[Opening RECORDS TO PROCESS section]

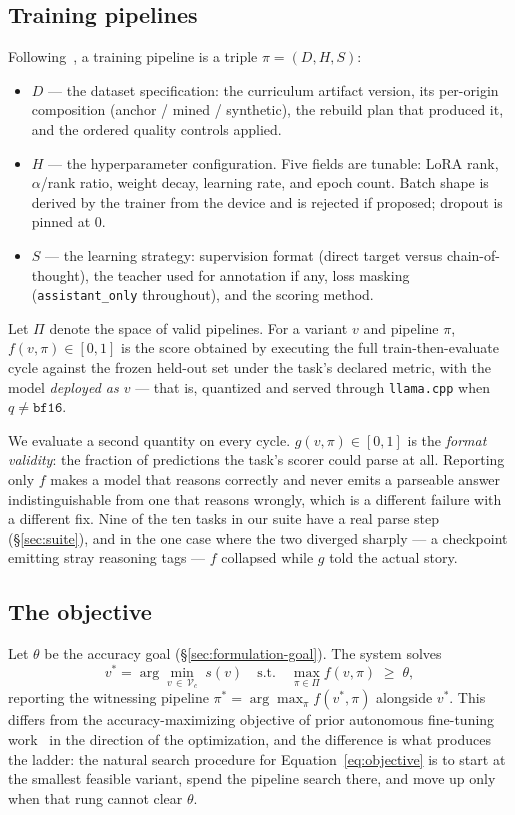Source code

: \documentclass[sigconf,10pt]{acmart}
\newcommand{\xref}[1]{\S\ref{#1}}
\newcommand{\squishlist}{\begin{itemize}[itemsep=1pt,parsep=2pt,topsep=3pt,partopsep=0pt,leftmargin=0em,itemindent=1em,labelwidth=1em,labelsep=0.5em]}
\newcommand{\squishend}{\end{itemize}}
\begin{document}
\subsection{Training pipelines}

Following~\cite{atreja2026pioneer}, a training pipeline is a triple $\pi = (D, H, S)$:
\squishlist
\item $D$ --- the dataset specification: the curriculum artifact version, its per-origin
composition (anchor / mined / synthetic), the rebuild plan that produced it, and the ordered
quality controls applied.
\item $H$ --- the hyperparameter configuration. Five fields are tunable: LoRA rank,
$\alpha$/rank ratio, weight decay, learning rate, and epoch count. Batch shape is derived by
the trainer from the device and is rejected if proposed; dropout is pinned at $0$.
\item $S$ --- the learning strategy: supervision format (direct target versus
chain-of-thought), the teacher used for annotation if any, loss masking
(\texttt{assistant\_only} throughout), and the scoring method.
\squishend
Let $\Pi$ denote the space of valid pipelines. For a variant $v$ and pipeline $\pi$,
$f(v,\pi) \in [0,1]$ is the score obtained by executing the full train-then-evaluate cycle
against the frozen held-out set under the task's declared metric, with the model
\emph{deployed as $v$} --- that is, quantized and served through \texttt{llama.cpp} when
$q \ne \texttt{bf16}$.

We evaluate a second quantity on every cycle. $g(v,\pi) \in [0,1]$ is the \emph{format
validity}: the fraction of predictions the task's scorer could parse at all. Reporting only
$f$ makes a model that reasons correctly and never emits a parseable answer
indistinguishable from one that reasons wrongly, which is a different failure with a
different fix. Nine of the ten tasks in our suite have a real parse step
(\xref{sec:suite}), and in the one case where the two diverged sharply --- a checkpoint
emitting stray reasoning tags --- $f$ collapsed while $g$ told the actual story.

\subsection{The objective}
\label{sec:formulation-objective}

Let $\theta$ be the accuracy goal (\xref{sec:formulation-goal}). The system solves
\begin{equation}
v^{*} = \arg\min_{v \,\in\, \mathcal{V}_c} \; s(v)
\quad \text{s.t.} \quad \max_{\pi \in \Pi} f(v, \pi) \;\ge\; \theta ,
\label{eq:objective}
\end{equation}
reporting the witnessing pipeline $\pi^{*} = \arg\max_{\pi} f(v^{*},\pi)$ alongside $v^{*}$.
This differs from the accuracy-maximizing objective of prior autonomous fine-tuning
work~\cite{atreja2026pioneer} in the direction of the optimization, and the difference is
what produces the ladder: the natural search procedure for
Equation~\ref{eq:objective} is to start at the smallest feasible variant, spend the pipeline
search there, and move up only when that rung cannot clear $\theta$.
\end{document}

[Closing RECORDS TO PROCESS section]

_EXERCISE DESCRIPTION_. How many lines of the listing include the string "suite"? Respond with the number only.

_RESPONSE_. 2